Por Que Todo Mundo Está Usando Chuteira Rosa na Copa 2026?
O verde do campo sempre foi verde. Sempre. Então por que ninguém percebeu isso antes? Coincidências desse tamanho não acontecem por acaso.
Nenhuma teoria de “contraste visual” justifica cinco gigantes do mercado esportivo — Nike, Adidas, Puma, New Balance e Skechers — desembarcando na mesma paleta de rosa, no mesmo torneio, na mesma janela de tempo. Se fosse só sobre destacar contra a grama, uma marca teria sacado isso primeiro e ficado anos na frente das concorrentes. Bastava a Adidas decidir isso antes da Nike, ou vice-versa.
Não foi assim que aconteceu. O que de fato ocorreu foi que todas elas tiveram acesso ao mesmo documento.
Quem decide a cor que o mundo vai usar
A WGSN é uma das maiores empresas de tendências do planeta. A função dela é cruzar números de vendas, o que aparece nas passarelas, comportamento em redes sociais e movimentos culturais para apontar, com até dois anos de antecedência, quais paletas e estéticas vão tomar conta do mercado. Assinar o serviço sai por cerca de 25 mil dólares ao ano — e mais de 6.500 empresas pagam essa conta.

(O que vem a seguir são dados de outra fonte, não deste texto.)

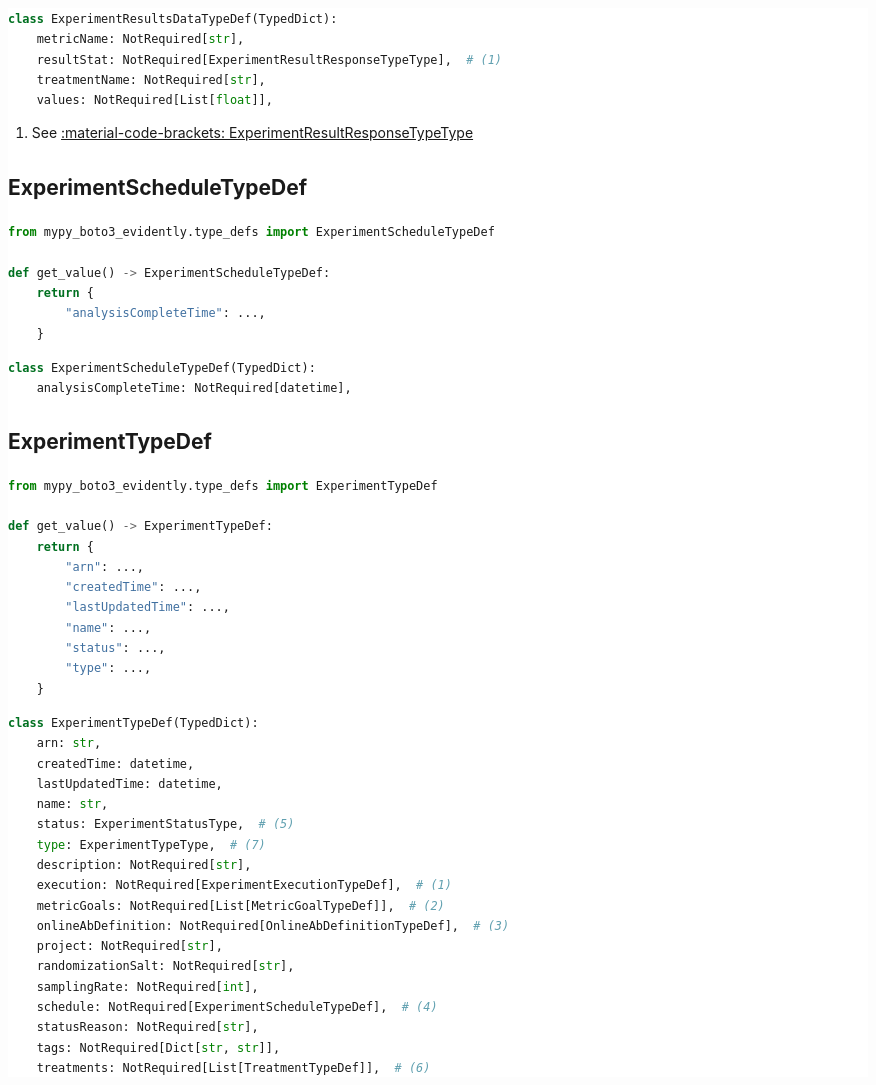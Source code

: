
```python title="Definition"
class ExperimentResultsDataTypeDef(TypedDict):
    metricName: NotRequired[str],
    resultStat: NotRequired[ExperimentResultResponseTypeType],  # (1)
    treatmentName: NotRequired[str],
    values: NotRequired[List[float]],
```

1. See [:material-code-brackets: ExperimentResultResponseTypeType](./literals.md#experimentresultresponsetypetype) 
## ExperimentScheduleTypeDef

```python title="Usage Example"
from mypy_boto3_evidently.type_defs import ExperimentScheduleTypeDef

def get_value() -> ExperimentScheduleTypeDef:
    return {
        "analysisCompleteTime": ...,
    }
```

```python title="Definition"
class ExperimentScheduleTypeDef(TypedDict):
    analysisCompleteTime: NotRequired[datetime],
```

## ExperimentTypeDef

```python title="Usage Example"
from mypy_boto3_evidently.type_defs import ExperimentTypeDef

def get_value() -> ExperimentTypeDef:
    return {
        "arn": ...,
        "createdTime": ...,
        "lastUpdatedTime": ...,
        "name": ...,
        "status": ...,
        "type": ...,
    }
```

```python title="Definition"
class ExperimentTypeDef(TypedDict):
    arn: str,
    createdTime: datetime,
    lastUpdatedTime: datetime,
    name: str,
    status: ExperimentStatusType,  # (5)
    type: ExperimentTypeType,  # (7)
    description: NotRequired[str],
    execution: NotRequired[ExperimentExecutionTypeDef],  # (1)
    metricGoals: NotRequired[List[MetricGoalTypeDef]],  # (2)
    onlineAbDefinition: NotRequired[OnlineAbDefinitionTypeDef],  # (3)
    project: NotRequired[str],
    randomizationSalt: NotRequired[str],
    samplingRate: NotRequired[int],
    schedule: NotRequired[ExperimentScheduleTypeDef],  # (4)
    statusReason: NotRequired[str],
    tags: NotRequired[Dict[str, str]],
    treatments: NotRequired[List[TreatmentTypeDef]],  # (6)
```
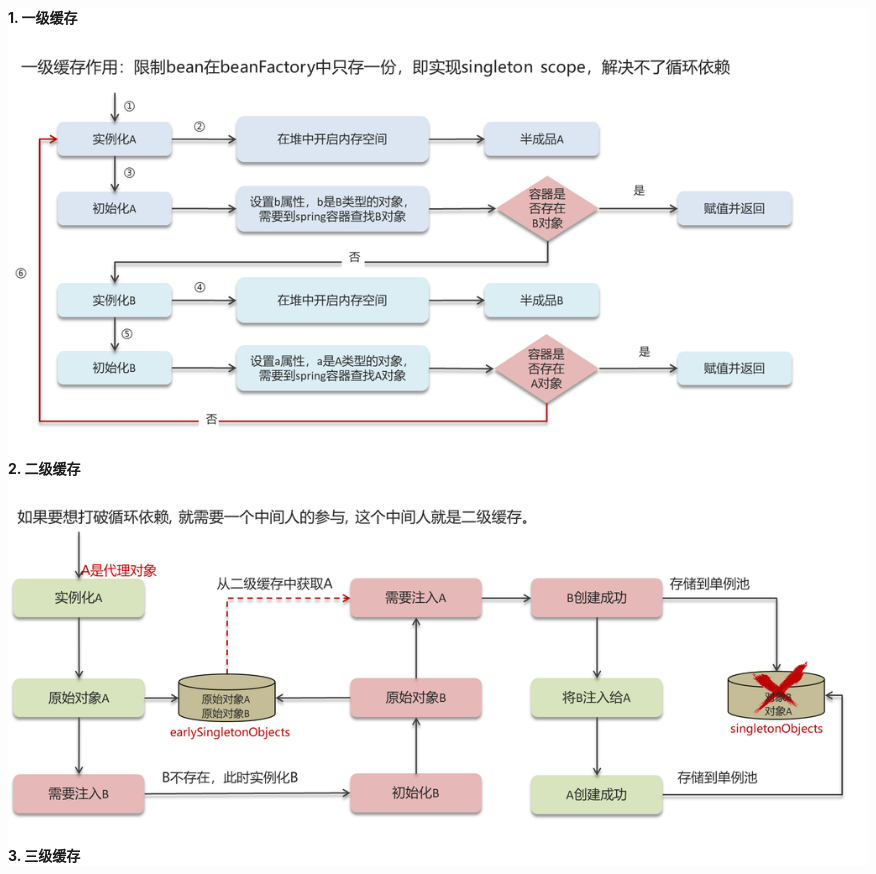 #### 1. 一级缓存

![](image/image_2jvak9F53n.png)

#### 2. 二级缓存

![](image/image_DAOKQS0RUr.png)

#### 3. 三级缓存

Em 2024, a WGSN divulgou suas previsões de cores para a primavera/verão de 2026, e entre as cinco tonalidades centrais escolhidas estava o “Electric Fuchsia”, um rosa elétrico apresentado como o passo seguinte ao rosa Barbie que tinha dominado as prateleiras em 2023. A cor foi vendida como representação de confiança, energia e presença digital — feita para marcas dispostas a chamar atenção.

As grandes marcas esportivas fecham suas coleções com cerca de dois anos de antecedência. A Copa de 2026 começou em junho. As datas batem perfeitamente.
Nike, Adidas e Puma não precisaram trocar uma palavra entre si. Elas contratam as mesmas consultorias, consomem os mesmos relatórios de comportamento do consumidor e respondem às mesmas forças de mercado. Não houve reunião secreta, só pesquisa de mercado bem feita, repetida em paralelo.
Quando a previsão cria o próprio resultado
Existe um fenômeno chamado profecia autorrealizável: uma previsão que, ao ser amplamente aceita, gera as condições para se concretizar sozinha. É o caso clássico do banco que “vai quebrar, e quebra justamente porque todo mundo corre pra sacar o dinheiro ao mesmo tempo.
As consultorias de tendência funcionam de modo parecido. Quando a WGSN aponta o Electric Fuchsia como a cor da vez, ela não está só descrevendo um futuro provável, está ajudando a fabricar esse futuro, porque seus clientes são justamente as empresas com poder de transformar qualquer cor em fenômeno de mercado.
A ideia, pra cada marca isoladamente, era usar o rosa como um diferencial visual ousado. O resultado coletivo foi o oposto: virou padrão. Quando concorrentes diferentes chegam à mesma resposta usando as mesmas ferramentas de pesquisa, a exclusividade desaparece. A chuteira pensada pra destacar a marca em campo virou um mar uniforme da mesma cor. Não teve cópia — só o mesmo mapa sendo seguido por todo mundo.
Enquanto isso, alguns nomes escaparam do padrão: Messi jogou com chuteiras brancas remetendo às cores da Argentina, Cristiano Ronaldo usou um modelo dourado em comemoração à sexta Copa de sua carreira, e Pulisic optou por brancas com detalhes em estrelas azuis. São praticamente as únicas chuteiras que dá pra reconhecer de longe, à distância, em meio à multidão rosa.